What picture? I wouldn’t run it, even if I had it.

KOAT Action 7 News ran a story Wednesday that the Albuquerque Journal reported today. It involved a dispute in Sandoval County of a police report of the alleged personal activities of the Sheriff.

The officer who authored the report did not see any activity; he had to infer it. Even if he had seen something, it would only have been because he had approached the vehicle as a law enforcement officer.

There is nothing improper in the officer’s checking out suspicious activity. The backed up vehicle parked at the Park and Ride lot with a sunscreen partly in the window may be suspicious to some officers, prompting a cursory inspection. What the officer thought he found was not a crime. No charges were filed.

The only reason to write a report of a non-crime, in this case, was to attempt to embarrass an elected official. He succeeded, but at what cost? November elections are only weeks away and the sheriff is up for reelection.

In the law enforcement world there are great jealousies and rivalries between agencies, especially between city or town police and county sheriffs.

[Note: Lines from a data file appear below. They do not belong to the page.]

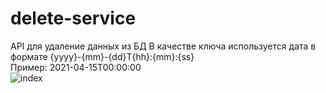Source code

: # delete-service
API для удаление данных из БД
В качестве ключа используется дата в формате {yyyy}-{mm}-{dd}T{hh}:{mm}:{ss}  
Пример: 2021-04-15T00:00:00  
![index](https://user-images.githubusercontent.com/77533722/116559437-2544d580-a909-11eb-9c4c-2c8978d97142.png)
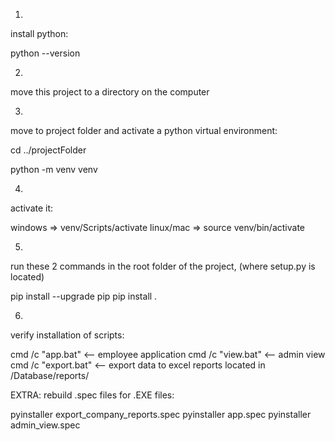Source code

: 1.

install python:

python --version


2.

move this project to a directory on the computer


3.

move to project folder and activate a python virtual environment:

cd ../projectFolder

python -m venv venv


4. 

activate it:

windows => venv/Scripts/activate
linux/mac => source venv/bin/activate


5.

run these 2 commands in the root folder of the project, (where setup.py is located)

pip install --upgrade pip
pip install .


6.

verify installation of scripts:

cmd /c "app.bat"     <-- employee application
cmd /c "view.bat"    <-- admin view
cmd /c "export.bat"  <-- export data to excel reports located in /Database/reports/





EXTRA:
rebuild .spec files for .EXE files:

pyinstaller export_company_reports.spec
pyinstaller app.spec
pyinstaller admin_view.spec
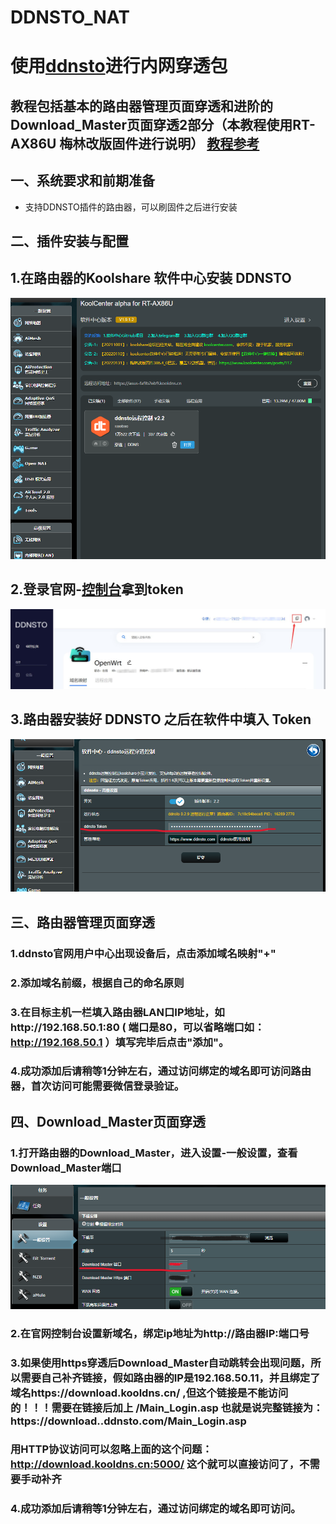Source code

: # DDNSTO_NAT
# 使用[ddnsto](https://www.ddnsto.com/)进行内网穿透包


## 教程包括基本的路由器管理页面穿透和进阶的Download_Master页面穿透2部分（本教程使用RT-AX86U 梅林改版固件进行说明） [教程参考](https://doc.linkease.com/zh/guide/ddnsto/#%E5%AE%89%E8%A3%85%E4%B8%89%E6%AD%A5%E8%B5%B0)

## 一、系统要求和前期准备
- 支持DDNSTO插件的路由器，可以刷固件之后进行安装


## 二、插件安装与配置
## 1.在路由器的Koolshare 软件中心安装 DDNSTO
![](https://github.com/sheldonl3/Playing-strategy/blob/master/DDNSTO_NAT/ddnsto_install.png)
## 2.登录官网-[控制台](https://www.ddnsto.com/app/#/devices)拿到token
![](https://github.com/sheldonl3/Playing-strategy/blob/master/DDNSTO_NAT/token.png)
## 3.路由器安装好 DDNSTO 之后在软件中填入 Token
![](https://github.com/sheldonl3/Playing-strategy/blob/master/DDNSTO_NAT/tian%20token.png)


## 三、路由器管理页面穿透
### 1.ddnsto官网用户中心出现设备后，点击添加域名映射"+"
### 2.添加域名前缀，根据自己的命名原则
### 3.在目标主机一栏填入路由器LAN口IP地址，如http://192.168.50.1:80 ( 端口是80，可以省略端口如：http://192.168.50.1 ）填写完毕后点击"添加"。
### 4.成功添加后请稍等1分钟左右，通过访问绑定的域名即可访问路由器，首次访问可能需要微信登录验证。


## 四、Download_Master页面穿透
### 1.打开路由器的Download_Master，进入设置-一般设置，查看Download_Master端口
![](https://github.com/sheldonl3/Playing-strategy/blob/master/DDNSTO_NAT/dm.png)
### 2.在官网控制台设置新域名，绑定ip地址为http://路由器IP:端口号
### 3.如果使用https穿透后Download_Master自动跳转会出现问题，所以需要自己补齐链接，假如路由器的IP是192.168.50.11，并且绑定了域名https://download.kooldns.cn/ ,但这个链接是不能访问的！！！需要在链接后加上 /Main_Login.asp 也就是说完整链接为：https://download..ddnsto.com/Main_Login.asp
### 用HTTP协议访问可以忽略上面的这个问题：http://download.kooldns.cn:5000/ 这个就可以直接访问了，不需要手动补齐
### 4.成功添加后请稍等1分钟左右，通过访问绑定的域名即可访问。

If anyone thinks this reported police activity is appropriate on moral grounds, they are wrong. Leave it to the tabloids, or KOAT, or the Journal, without involving law enforcement.

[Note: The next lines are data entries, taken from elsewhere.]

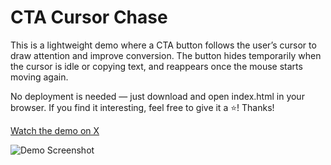 # CTA Cursor Chase

This is a lightweight demo where a CTA button follows the user’s cursor to draw attention and improve conversion.
The button hides temporarily when the cursor is idle or copying text, and reappears once the mouse starts moving again.

No deployment is needed — just download and open index.html in your browser.
If you find it interesting, feel free to give it a ⭐️! Thanks!

[Watch the demo on X](https://x.com/i/status/1920133567470067763)

![Demo Screenshot](https://i.ibb.co/Y7JPtFHJ/Clean-Shot-2025-05-07-at-23-12-39.gif)
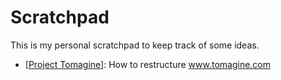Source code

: # Scratchpad

This is my personal scratchpad to keep track of some ideas.

* [[Project Tomagine](project_tomagine.com)]: How to restructure www.tomagine.com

Cops are not the moral or sex police!

If law enforcement staked out every establishment for morally questionable activities and wrote reports on them, an awful lot of otherwise “respectable” locations, like banks, lawyers’ offices, courthouses, police stations, television outlets and even newspapers would be under constant surveillance.

This was political, cheap, low-life and wrong! People are entitled to infer what they will….

Law enforcement is confronted with morally unacceptable behavior all the time. It is their duty to deal only with the criminal activity that crosses beyond the moral line, not the alleged proclivities of elected officials.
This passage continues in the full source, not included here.